So many people were waiting in line to take over. They could appoint another Regent—they would have to because Bruno was only fourteen—but would the people of the city accept the new Regent knowing what a disaster the previous Regent had been?
The closer they got to the city the less certain she was that this would all work out. They were rushed into doing things, they would be discovered, they would all be thrown in jail and that would be the end of the royal family.
“I don’t know what we’ll do any more,” Nellie said. “It seems that, wherever we turn, people try to take advantage of each other and of us. When we came to that nunnery I thought we had found where I would be happy to spend the rest of my days. Then Zelda came in, and it turns out that they’re in with the same plot.”
“You’ve seen all the things that different families do when they’re in power and when they want to have power. Nothing should surprise you any more.”
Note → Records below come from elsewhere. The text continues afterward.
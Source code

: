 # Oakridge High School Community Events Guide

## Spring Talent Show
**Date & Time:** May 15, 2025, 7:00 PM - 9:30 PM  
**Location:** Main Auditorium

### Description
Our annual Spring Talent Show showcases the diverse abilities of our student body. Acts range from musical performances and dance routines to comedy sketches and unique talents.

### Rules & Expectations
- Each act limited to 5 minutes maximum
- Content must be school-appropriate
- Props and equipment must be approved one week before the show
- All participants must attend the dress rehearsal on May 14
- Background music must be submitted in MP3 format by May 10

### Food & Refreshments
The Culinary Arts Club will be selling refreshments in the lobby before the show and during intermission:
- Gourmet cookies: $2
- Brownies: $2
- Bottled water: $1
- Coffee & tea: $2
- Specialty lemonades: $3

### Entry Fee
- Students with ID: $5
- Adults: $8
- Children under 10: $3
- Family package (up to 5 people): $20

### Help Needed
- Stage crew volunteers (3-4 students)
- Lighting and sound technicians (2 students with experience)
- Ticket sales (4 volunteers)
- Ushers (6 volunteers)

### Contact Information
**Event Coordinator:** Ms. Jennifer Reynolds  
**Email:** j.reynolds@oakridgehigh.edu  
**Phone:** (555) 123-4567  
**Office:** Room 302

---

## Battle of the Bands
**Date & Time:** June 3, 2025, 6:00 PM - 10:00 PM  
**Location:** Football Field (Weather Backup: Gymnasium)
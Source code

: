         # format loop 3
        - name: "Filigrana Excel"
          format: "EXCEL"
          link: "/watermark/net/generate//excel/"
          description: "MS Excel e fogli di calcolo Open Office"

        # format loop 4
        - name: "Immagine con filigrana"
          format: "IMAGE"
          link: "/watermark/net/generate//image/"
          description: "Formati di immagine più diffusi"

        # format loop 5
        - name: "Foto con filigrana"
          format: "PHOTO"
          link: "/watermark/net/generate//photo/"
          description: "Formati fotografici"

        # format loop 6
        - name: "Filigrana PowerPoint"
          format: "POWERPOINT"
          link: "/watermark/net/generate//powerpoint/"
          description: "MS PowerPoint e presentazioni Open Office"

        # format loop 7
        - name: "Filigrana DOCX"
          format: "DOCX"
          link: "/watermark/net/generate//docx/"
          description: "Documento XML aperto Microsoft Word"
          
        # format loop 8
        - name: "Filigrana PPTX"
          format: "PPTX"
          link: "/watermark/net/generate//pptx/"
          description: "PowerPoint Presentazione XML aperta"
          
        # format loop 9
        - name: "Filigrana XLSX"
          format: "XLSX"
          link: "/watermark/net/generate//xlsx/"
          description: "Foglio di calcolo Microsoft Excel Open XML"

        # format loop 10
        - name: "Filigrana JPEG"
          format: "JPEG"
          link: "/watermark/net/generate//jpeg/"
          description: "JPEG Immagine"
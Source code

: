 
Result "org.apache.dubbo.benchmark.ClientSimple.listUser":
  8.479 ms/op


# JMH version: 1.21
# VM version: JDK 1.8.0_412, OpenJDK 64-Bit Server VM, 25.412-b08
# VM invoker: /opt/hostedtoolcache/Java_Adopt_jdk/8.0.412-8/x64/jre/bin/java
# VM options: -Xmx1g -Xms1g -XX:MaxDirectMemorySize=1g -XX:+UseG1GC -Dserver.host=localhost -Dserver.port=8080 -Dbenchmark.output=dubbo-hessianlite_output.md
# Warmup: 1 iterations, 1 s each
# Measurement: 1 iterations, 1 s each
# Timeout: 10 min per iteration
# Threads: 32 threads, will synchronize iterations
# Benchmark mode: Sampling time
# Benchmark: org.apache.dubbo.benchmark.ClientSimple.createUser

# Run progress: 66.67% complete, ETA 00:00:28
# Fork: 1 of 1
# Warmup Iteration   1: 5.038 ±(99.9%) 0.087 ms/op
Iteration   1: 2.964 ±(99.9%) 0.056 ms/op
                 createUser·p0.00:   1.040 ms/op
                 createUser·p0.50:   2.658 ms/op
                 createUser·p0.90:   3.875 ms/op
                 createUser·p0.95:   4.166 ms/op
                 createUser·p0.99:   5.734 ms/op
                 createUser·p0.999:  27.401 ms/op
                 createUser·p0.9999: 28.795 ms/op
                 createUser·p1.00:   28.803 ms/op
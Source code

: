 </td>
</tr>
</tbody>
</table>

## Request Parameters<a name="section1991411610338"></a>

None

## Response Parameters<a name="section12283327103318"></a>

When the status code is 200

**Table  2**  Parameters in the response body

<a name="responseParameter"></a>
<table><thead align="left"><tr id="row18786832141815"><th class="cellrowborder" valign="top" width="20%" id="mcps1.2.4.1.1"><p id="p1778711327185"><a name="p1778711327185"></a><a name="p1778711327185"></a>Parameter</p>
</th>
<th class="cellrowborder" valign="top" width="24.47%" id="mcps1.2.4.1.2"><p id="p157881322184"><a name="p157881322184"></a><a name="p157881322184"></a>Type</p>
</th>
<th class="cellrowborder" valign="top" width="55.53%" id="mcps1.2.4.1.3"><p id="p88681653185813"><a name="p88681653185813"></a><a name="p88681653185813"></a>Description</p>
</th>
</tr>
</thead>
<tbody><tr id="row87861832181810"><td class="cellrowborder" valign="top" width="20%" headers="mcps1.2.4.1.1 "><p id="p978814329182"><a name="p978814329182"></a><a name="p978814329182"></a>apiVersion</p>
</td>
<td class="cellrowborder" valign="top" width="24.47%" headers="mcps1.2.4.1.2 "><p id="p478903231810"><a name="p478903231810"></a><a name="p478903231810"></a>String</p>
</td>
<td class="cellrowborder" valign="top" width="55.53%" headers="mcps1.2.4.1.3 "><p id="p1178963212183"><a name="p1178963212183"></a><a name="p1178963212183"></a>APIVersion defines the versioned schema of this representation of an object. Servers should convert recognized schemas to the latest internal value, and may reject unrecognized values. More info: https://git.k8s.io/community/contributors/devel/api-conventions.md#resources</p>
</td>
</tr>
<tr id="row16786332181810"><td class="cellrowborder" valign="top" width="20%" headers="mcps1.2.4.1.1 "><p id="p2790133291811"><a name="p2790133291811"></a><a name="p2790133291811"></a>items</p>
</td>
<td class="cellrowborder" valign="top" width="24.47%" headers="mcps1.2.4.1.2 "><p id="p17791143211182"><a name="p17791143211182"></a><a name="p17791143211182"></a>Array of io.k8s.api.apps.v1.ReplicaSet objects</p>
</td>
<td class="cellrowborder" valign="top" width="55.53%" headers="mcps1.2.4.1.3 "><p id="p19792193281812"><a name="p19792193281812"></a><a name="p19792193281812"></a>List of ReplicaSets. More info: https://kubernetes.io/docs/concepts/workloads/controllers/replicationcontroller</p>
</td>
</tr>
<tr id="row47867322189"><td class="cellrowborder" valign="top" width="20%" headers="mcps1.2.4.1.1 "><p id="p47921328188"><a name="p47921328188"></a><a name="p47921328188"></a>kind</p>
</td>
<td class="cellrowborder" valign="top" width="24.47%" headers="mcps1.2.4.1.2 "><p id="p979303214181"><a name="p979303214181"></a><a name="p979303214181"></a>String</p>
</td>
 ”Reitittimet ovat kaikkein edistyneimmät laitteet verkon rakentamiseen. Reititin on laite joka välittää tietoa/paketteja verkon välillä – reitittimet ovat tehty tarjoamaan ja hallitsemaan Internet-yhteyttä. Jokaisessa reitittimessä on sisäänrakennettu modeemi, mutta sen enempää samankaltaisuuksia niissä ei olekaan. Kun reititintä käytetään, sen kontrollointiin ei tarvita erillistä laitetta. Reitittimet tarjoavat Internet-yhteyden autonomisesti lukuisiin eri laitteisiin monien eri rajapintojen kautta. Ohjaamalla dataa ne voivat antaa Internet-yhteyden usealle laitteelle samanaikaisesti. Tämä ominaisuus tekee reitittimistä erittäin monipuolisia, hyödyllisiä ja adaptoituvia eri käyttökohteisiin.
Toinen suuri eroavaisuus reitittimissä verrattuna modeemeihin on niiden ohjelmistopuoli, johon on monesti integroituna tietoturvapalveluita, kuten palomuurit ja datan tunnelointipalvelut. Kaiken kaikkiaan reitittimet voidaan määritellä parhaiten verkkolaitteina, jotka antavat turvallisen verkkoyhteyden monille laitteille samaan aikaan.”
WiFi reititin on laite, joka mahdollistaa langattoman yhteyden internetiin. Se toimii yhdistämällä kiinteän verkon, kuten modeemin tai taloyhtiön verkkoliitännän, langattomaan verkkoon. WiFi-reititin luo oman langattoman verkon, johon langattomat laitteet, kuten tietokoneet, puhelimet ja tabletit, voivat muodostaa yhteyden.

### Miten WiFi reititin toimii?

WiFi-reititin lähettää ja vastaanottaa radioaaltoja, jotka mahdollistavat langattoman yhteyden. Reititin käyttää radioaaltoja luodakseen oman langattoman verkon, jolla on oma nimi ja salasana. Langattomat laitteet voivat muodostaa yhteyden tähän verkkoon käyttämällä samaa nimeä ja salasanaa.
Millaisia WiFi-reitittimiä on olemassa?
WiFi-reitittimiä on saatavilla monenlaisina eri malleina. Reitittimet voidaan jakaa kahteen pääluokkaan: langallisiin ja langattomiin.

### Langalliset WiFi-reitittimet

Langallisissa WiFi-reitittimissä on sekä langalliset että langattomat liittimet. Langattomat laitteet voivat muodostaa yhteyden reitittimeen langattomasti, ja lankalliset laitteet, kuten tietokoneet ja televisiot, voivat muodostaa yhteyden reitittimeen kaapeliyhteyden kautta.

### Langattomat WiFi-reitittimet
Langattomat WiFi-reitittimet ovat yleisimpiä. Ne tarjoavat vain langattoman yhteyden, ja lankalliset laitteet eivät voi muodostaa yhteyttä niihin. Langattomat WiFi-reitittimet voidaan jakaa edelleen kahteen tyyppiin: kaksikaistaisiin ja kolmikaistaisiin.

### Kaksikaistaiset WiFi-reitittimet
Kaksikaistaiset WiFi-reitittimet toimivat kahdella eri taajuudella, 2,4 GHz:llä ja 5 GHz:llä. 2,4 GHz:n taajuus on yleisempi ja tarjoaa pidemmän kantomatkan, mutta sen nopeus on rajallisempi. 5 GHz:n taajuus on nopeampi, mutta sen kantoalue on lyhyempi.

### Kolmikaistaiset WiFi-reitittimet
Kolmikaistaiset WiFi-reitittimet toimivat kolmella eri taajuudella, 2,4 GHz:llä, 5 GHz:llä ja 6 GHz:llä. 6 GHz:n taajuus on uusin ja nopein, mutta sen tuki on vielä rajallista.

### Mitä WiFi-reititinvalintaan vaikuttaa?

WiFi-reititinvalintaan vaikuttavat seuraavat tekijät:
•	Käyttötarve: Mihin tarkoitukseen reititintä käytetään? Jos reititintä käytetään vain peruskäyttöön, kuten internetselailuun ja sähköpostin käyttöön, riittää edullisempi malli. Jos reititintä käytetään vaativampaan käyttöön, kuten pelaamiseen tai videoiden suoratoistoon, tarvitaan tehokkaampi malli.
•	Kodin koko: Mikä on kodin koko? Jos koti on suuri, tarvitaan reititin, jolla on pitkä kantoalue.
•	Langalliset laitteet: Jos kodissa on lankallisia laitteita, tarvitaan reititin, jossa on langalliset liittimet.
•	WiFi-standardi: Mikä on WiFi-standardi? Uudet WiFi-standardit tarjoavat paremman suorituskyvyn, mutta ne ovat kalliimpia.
“It doesn’t. But that doesn’t mean it doesn’t disappoint me.”
And then they talked of all their memories of old king Nicholaos and of the time that they had to flee the city. It turned out that Henrik had been commandeered to work for the Fire Wizard, and had managed to get away with being placed with the city guards.
“That was a crazy time,” he said. “Of course, I was much younger then, but part of me wonders whether, if the time ever came back, I would be swayed as easily as I was then to do as I did. I was no hero. But Martha and the girls needed me, and I had seen what happened to people who went against the Fire Wizard’s word.”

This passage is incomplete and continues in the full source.